Let me be clear too…the population boom should not occur in NE QLD!!!

Or even NE NSW based on recent weather events.

RBA surprised and only went 25 basis points, causing the biggest stock market rally in a couple of years. I’m not too shocked as there are a lot of (valid) views that central banks should “pause” to monitor the lagged effects of their tightening so far.

Theoretically, an interest rate of around 3% is still quite accommodative when inflation is running high. But in this instance, it may have the desired tightening effect due to the low base we have come from and the highly leveraged consumer and business balance sheet.

Link to comment
Share on other sites

Surely when it comes to raising interest rates the main effect is the proportion of the change relative to the previous interest rate. If you are raising interest rates from 0.25% to 0.75% that might only be a 50 basis points rise, but it is a 200% increase. That means everyone's basic rate of interest went up by alarming amount. But if the interest rate is 3% and it goes to 3.5% then this is only a 16% increase. Not awesome, but also not a shock to the system. And if the interest rate is 10% then raising to 10.5% is only a 5% increase, almost an increase one would simply ignore. I don't know about the young'uns 'round here, but I remember when interest rates were 10%. Happily I was not a mortgage holder back then, but my parents were.

Link to comment
Share on other sites

37 minutes ago, The Anti-Targ said:

Surely when it comes to raising interest rates the main effect is the proportion of the change relative to the previous interest rate.

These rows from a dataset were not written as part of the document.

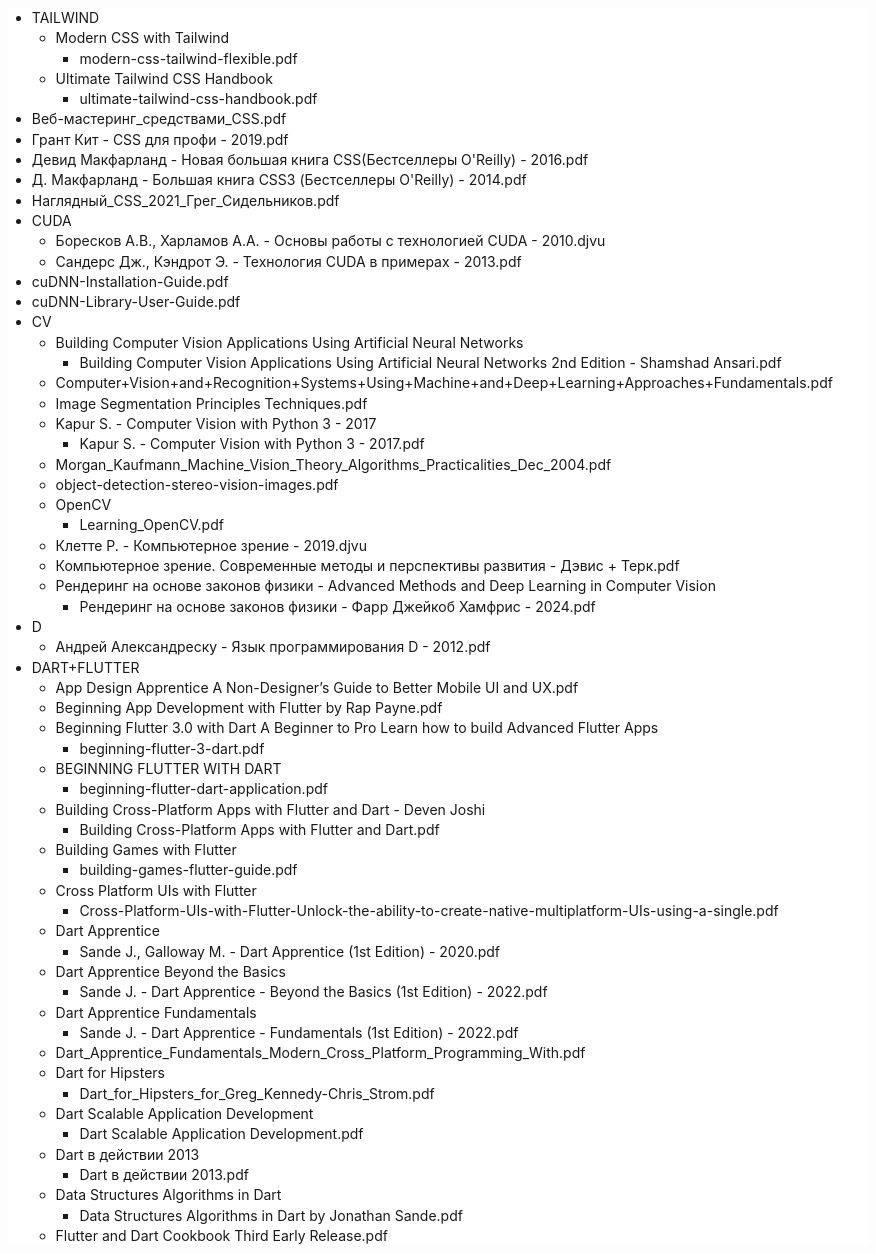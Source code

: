   - TAILWIND
    - Modern CSS with Tailwind
      - modern-css-tailwind-flexible.pdf
    - Ultimate Tailwind CSS Handbook
      - ultimate-tailwind-css-handbook.pdf
  - Веб-мастеринг_средствами_CSS.pdf
  - Грант Кит - CSS для профи - 2019.pdf
  - Девид Макфарланд - Новая большая книга CSS(Бестселлеры O'Reilly) - 2016.pdf
  - Д. Макфарланд - Большая книга CSS3 (Бестселлеры O'Reilly)  - 2014.pdf
  - Наглядный_CSS_2021_Грег_Сидельников.pdf
- CUDA
  - Боресков А.В., Харламов А.А. - Основы работы с технологией CUDA - 2010.djvu
  - Сандерс Дж., Кэндрот Э. - Технология CUDA в примерах - 2013.pdf
- cuDNN-Installation-Guide.pdf
- cuDNN-Library-User-Guide.pdf
- CV
  - Building Computer Vision Applications Using Artificial Neural Networks
    - Building Computer Vision Applications Using Artificial Neural Networks 2nd Edition - Shamshad Ansari.pdf
  - Computer+Vision+and+Recognition+Systems+Using+Machine+and+Deep+Learning+Approaches+Fundamentals.pdf
  - Image Segmentation Principles Techniques.pdf
  - Kapur S. - Computer Vision with Python 3 - 2017
    - Kapur S. - Computer Vision with Python 3 - 2017.pdf
  - Morgan_Kaufmann_Machine_Vision_Theory_Algorithms_Practicalities_Dec_2004.pdf
  - object-detection-stereo-vision-images.pdf
  - OpenCV
    - Learning_OpenCV.pdf
  - Клетте Р. - Компьютерное зрение - 2019.djvu
  - Компьютерное зрение. Современные методы и перспективы развития -  Дэвис + Терк.pdf
  - Рендеринг на основе законов физики - Advanced Methods and Deep Learning in Computer Vision
    - Рендеринг на основе законов физики - Фарр  Джейкоб  Хамфрис - 2024.pdf
- D
  - Андрей Александреску - Язык программирования D - 2012.pdf
- DART+FLUTTER
  - App Design Apprentice A Non-Designer’s Guide to Better Mobile UI and UX.pdf
  - Beginning App Development with Flutter by Rap Payne.pdf
  - Beginning Flutter 3.0 with Dart A Beginner to Pro Learn how to build Advanced Flutter Apps
    - beginning-flutter-3-dart.pdf
  - BEGINNING FLUTTER WITH DART
    - beginning-flutter-dart-application.pdf
  - Building Cross-Platform Apps with Flutter and Dart - Deven Joshi
    - Building Cross-Platform Apps with Flutter and Dart.pdf
  - Building Games with Flutter
    - building-games-flutter-guide.pdf
  - Cross Platform UIs with Flutter
    - Cross-Platform-UIs-with-Flutter-Unlock-the-ability-to-create-native-multiplatform-UIs-using-a-single.pdf
  - Dart Apprentice
    - Sande J., Galloway M. - Dart Apprentice (1st Edition) - 2020.pdf
  - Dart Apprentice Beyond the Basics
    - Sande J. - Dart Apprentice - Beyond the Basics (1st Edition) - 2022.pdf
  - Dart Apprentice Fundamentals
    - Sande J. - Dart Apprentice - Fundamentals (1st Edition) - 2022.pdf
  - Dart_Apprentice_Fundamentals_Modern_Cross_Platform_Programming_With.pdf
  - Dart for Hipsters
    - Dart_for_Hipsters_for_Greg_Kennedy-Chris_Strom.pdf
  - Dart Scalable Application Development
    - Dart Scalable Application Development.pdf
  - Dart в действии  2013
    - Dart в действии  2013.pdf
  - Data Structures  Algorithms in Dart
    - Data Structures  Algorithms in Dart by Jonathan Sande.pdf
  - Flutter and Dart Cookbook Third Early Release.pdf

If you are raising interest rates from 0.25% to 0.75% that might only be a 50 basis points rise, but it is a 200% increase. That means everyone's basic rate of interest went up by alarming amount. But if the interest rate is 3% and it goes to 3.5% then this is only a 16% increase. Not awesome, but also not a shock to the system. And if the interest rate is 10% then raising to 10.5% is only a 5% increase, almost an increase one would simply ignore. I don't know about the young'uns 'round here, but I remember when interest rates were 10%. Happily I was not a mortgage holder back then, but my parents were.

What matters is the proportional increase in the real interest rate. Nominal interest rates (like the 10% your parents paid on a mortgage) are only one part of that equation. 

Let’s be clear - no one’s real rates have gone up much in this environment. Inflation is running so hot that it’s not a great time to be lending money: the interest you earn from a borrower is not keeping up with inflation.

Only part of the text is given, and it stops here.